TASK DETAILS - Please filter the listing for the string "daha" and copy each matching line.

[Start of Attachment]

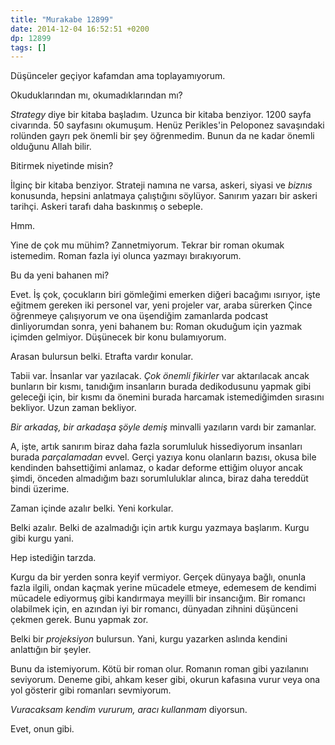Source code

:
 ```yaml
---
title: "Murakabe 12899"
date: 2014-12-04 16:52:51 +0200
dp: 12899
tags: []
---
```


Düşünceler geçiyor kafamdan ama toplayamıyorum.

Okuduklarından mı, okumadıklarından mı?

*Strategy* diye bir kitaba başladım. Uzunca bir kitaba benziyor. 1200
sayfa civarında. 50 sayfasını okumuşum. Henüz Perikles'in Peloponez
savaşındaki rolünden gayrı pek önemli bir şey öğrenmedim. Bunun da ne
kadar önemli olduğunu Allah bilir.

Bitirmek niyetinde misin?

İlginç bir kitaba benziyor. Strateji namına ne varsa, askeri, siyasi ve
*biznıs* konusunda, hepsini anlatmaya çalıştığını söylüyor. Sanırım
yazarı bir askeri tarihçi. Askeri tarafı daha baskınmış o sebeple.

Hmm.

Yine de çok mu mühim? Zannetmiyorum. Tekrar bir roman okumak istemedim.
Roman fazla iyi olunca yazmayı bırakıyorum.

Bu da yeni bahanen mi?

Evet. İş çok, çocukların biri gömleğimi emerken diğeri bacağımı
ısırıyor, işte eğitmem gereken iki personel var, yeni projeler var,
araba sürerken Çince öğrenmeye çalışıyorum ve ona üşendiğim zamanlarda
podcast dinliyorumdan sonra, yeni bahanem bu: Roman okuduğum için
yazmak içimden gelmiyor. Düşünecek bir konu bulamıyorum.

Arasan bulursun belki. Etrafta vardır konular.

Tabii var. İnsanlar var yazılacak. *Çok önemli fikirler* var aktarılacak
ancak bunların bir kısmı, tanıdığım insanların burada dedikodusunu
yapmak gibi geleceği için, bir kısmı da önemini burada harcamak
istemediğimden sırasını bekliyor. Uzun zaman bekliyor.

*Bir arkadaş, bir arkadaşa şöyle demiş* minvalli yazıların vardı bir
zamanlar.

A, işte, artık sanırım biraz daha fazla sorumluluk hissediyorum
insanları burada *parçalamadan* evvel. Gerçi yazıya konu olanların
bazısı, okusa bile kendinden bahsettiğimi anlamaz, o kadar deforme
ettiğim oluyor ancak şimdi, önceden almadığım bazı sorumluluklar alınca,
biraz daha tereddüt bindi üzerime.

Zaman içinde azalır belki. Yeni korkular.

Belki azalır. Belki de azalmadığı için artık kurgu yazmaya başlarım.
Kurgu gibi kurgu yani.

Hep istediğin tarzda.

Kurgu da bir yerden sonra keyif vermiyor. Gerçek dünyaya bağlı, onunla
fazla ilgili, ondan kaçmak yerine mücadele etmeye, edemesem de kendimi
mücadele ediyormuş gibi kandırmaya meyilli bir insancığım. Bir romancı
olabilmek için, en azından iyi bir romancı, dünyadan zihnini düşünceni
çekmen gerek. Bunu yapmak zor.

Belki bir *projeksiyon* bulursun. Yani, kurgu yazarken aslında kendini
anlattığın bir şeyler.

Bunu da istemiyorum. Kötü bir roman olur. Romanın roman gibi yazılanını
seviyorum. Deneme gibi, ahkam keser gibi, okurun kafasına vurur veya ona
yol gösterir gibi romanları sevmiyorum.

*Vuracaksam kendim vururum, aracı kullanmam* diyorsun.

Evet, onun gibi.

[End of Attachment]

WRITTEN SOLUTION -
yazarı bir askeri tarihçi. Askeri tarafı daha baskınmış o sebeple.
A, işte, artık sanırım biraz daha fazla sorumluluk hissediyorum
biraz daha tereddüt bindi üzerime.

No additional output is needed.